[Date Prev][Date Next] [Thread Prev][Thread Next] [Date Index] [Thread Index]

Bug#61342: your mail



[I'll just continue on talking with myself here if you all don't mind...]

On Tue, 04 Jan 2005, Don Armstrong wrote:
> The webpage output by these scripts should really be in UTF8, not
> ISO8859-1, as the maintainer field is in UTF8.
> 
> Currently it looks like Unicode::MapUTF8 is the right way to deal
> with the charset->UTF8 issue, but I'm not sure if it's optimal or
> not. It would require a trivial bit of munging to the output
> produced by the webpage and the patch that I made to call to_uft8
> when appropriate, as well as an addition dependency on
> libunicode-maputf8-perl which is already in Debian.

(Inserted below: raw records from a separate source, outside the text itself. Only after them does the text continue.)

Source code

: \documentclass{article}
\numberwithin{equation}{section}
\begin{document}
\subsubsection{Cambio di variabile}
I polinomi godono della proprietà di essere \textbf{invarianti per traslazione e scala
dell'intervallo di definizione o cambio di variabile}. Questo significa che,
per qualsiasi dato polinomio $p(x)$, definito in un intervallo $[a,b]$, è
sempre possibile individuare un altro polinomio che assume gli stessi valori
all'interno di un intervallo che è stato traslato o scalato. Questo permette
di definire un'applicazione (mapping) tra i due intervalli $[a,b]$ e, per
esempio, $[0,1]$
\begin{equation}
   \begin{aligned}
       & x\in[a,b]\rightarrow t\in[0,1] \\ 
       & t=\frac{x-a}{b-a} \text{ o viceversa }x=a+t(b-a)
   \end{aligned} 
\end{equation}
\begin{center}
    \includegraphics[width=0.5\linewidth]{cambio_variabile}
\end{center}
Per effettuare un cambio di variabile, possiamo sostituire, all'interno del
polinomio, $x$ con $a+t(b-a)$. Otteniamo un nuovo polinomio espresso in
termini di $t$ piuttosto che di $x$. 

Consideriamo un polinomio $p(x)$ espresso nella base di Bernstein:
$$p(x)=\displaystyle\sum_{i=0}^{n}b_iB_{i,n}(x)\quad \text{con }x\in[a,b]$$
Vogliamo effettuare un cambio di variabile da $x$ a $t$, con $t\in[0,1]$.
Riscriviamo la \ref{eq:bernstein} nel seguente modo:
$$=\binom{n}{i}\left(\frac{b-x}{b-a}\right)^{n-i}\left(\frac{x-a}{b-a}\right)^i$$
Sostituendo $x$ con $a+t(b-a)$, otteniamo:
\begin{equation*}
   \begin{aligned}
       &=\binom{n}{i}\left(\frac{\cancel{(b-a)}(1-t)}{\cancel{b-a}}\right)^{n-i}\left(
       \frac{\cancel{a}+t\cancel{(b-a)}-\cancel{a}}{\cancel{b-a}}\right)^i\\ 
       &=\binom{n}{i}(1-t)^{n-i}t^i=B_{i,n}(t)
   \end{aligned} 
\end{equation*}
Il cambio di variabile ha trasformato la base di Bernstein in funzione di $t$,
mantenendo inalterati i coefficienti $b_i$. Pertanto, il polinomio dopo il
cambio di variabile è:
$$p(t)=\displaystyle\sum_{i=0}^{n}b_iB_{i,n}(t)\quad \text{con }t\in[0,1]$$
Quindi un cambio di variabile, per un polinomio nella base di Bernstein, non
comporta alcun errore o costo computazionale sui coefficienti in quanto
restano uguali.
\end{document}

After talking with Colin Watson on IRC, I implemented the
Unicode::MapUTF8 approach, so now all of the output is in UTF-8,
including the message headers (which weren't in UTF-8 in the previous
patch.)

It's a pretty straightforward patch, and the only real downside to it
is an additional dependency on libunicode-maputf8-perl.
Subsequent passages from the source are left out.